Outrage is always selective. I could have written about something else, but I decided to write about this. The question remains: Why did readers who were infuriated by Cotton’s argument seem to shrug off Ip’s? [...]
THREE OTHER ARTICLES WORTH READING
- In the Streets with Antifa, by Luke Mogelson. Trump is vowing to designate the movement as a terrorist organization. But its supporters believe that they are protecting their communities—and that confronting fascists with violence can be justified.
- U.S. Auto Insurance Industry Admits Systemic Racism, by Eve Kessler. A new industry study reveals that auto insurers charge Black drivers with good records more than white drivers with bad records — among other racist practices.
- Even If Trump Loses, Republicans’ Authoritarian Ambitions Will Live On, by Jonathan Chait. School civics lessons have boiled democratic values down to inoffensive mush that we associate with clichés expressing supposedly universal values (“government of the people, by the people, for the people”). But democracy is a radical concept, especially in a society as unequal as ours. The tension between an economic system in which power is concentrated in a few hands and a political system in which power is distributed equally places special stress on the political forces aligned with the rich.
“We have to condemn publicly the very idea that some people have the right to repress others. In keeping silent about evil, in burying it so deep within us that no sign of it appears on the surface, we are implanting it, and it will rise up a thousandfold in the future. When we neither punish nor reproach evildoers, we are not simply protecting their trivial old age, we are thereby ripping the foundations of justice from beneath new generations.”
~~Aleksandr Solzhenitsyn, The Gulag Archipelago 1918–1956 (1973)

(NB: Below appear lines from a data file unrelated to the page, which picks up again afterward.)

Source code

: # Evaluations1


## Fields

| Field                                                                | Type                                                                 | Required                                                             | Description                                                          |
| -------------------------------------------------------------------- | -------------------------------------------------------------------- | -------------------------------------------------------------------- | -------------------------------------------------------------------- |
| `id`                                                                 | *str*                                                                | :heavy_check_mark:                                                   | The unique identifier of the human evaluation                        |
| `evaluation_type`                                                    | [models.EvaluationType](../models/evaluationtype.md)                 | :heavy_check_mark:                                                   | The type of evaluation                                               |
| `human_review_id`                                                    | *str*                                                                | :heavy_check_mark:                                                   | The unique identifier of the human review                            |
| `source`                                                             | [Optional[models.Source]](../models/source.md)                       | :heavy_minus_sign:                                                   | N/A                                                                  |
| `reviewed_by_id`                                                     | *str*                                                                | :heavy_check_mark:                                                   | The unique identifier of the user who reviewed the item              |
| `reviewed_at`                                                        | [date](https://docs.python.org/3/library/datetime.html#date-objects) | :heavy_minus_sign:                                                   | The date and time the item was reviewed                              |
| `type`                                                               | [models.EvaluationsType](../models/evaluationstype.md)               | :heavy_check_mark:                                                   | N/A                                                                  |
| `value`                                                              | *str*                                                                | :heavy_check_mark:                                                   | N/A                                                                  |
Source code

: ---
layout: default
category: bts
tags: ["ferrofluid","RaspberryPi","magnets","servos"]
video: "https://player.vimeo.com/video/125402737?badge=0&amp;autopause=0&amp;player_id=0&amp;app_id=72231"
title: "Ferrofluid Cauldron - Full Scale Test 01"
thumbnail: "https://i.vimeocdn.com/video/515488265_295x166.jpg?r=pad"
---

At Daily Kos on this date in 2007—FISA: Keeping Secrets:
The administration really doesn't want the people to know what the NSA was doing and who they were spying on with their warrantless wiretaps, to the extent that they will finally release the documents that the committee subpoenaed four months ago. The Intelligence Committee has already seen these documents, and they were possibly sufficiently convincing enough for all of the Dems on the committee, excepting Wyden and Feingold, to support the FISA bill coming out of Intelligence.
The White House has offered leaders of the Senate Judiciary Committee access to legal documents related to the National Security Agency’s warrantless surveillance program, senators said Thursday.
But Senate Judiciary Chairman Patrick J. Leahy, D-Vt., said while the White House had offered the documents to both him and the panel’s ranking Republican, Arlen Specter of Pennsylvania, he was pushing for the entire committee to receive access to the documents. But he also said he would take advantage of the offer and review the documents.
As the entire Intelligence Committee, and staff, have seen the documents it seems ridiculous that the entire Judiciary Committee can't see them as well. But what's more ridiculous is the fact that the information be withheld from the American public forever, which is what telecom amnesty would mean.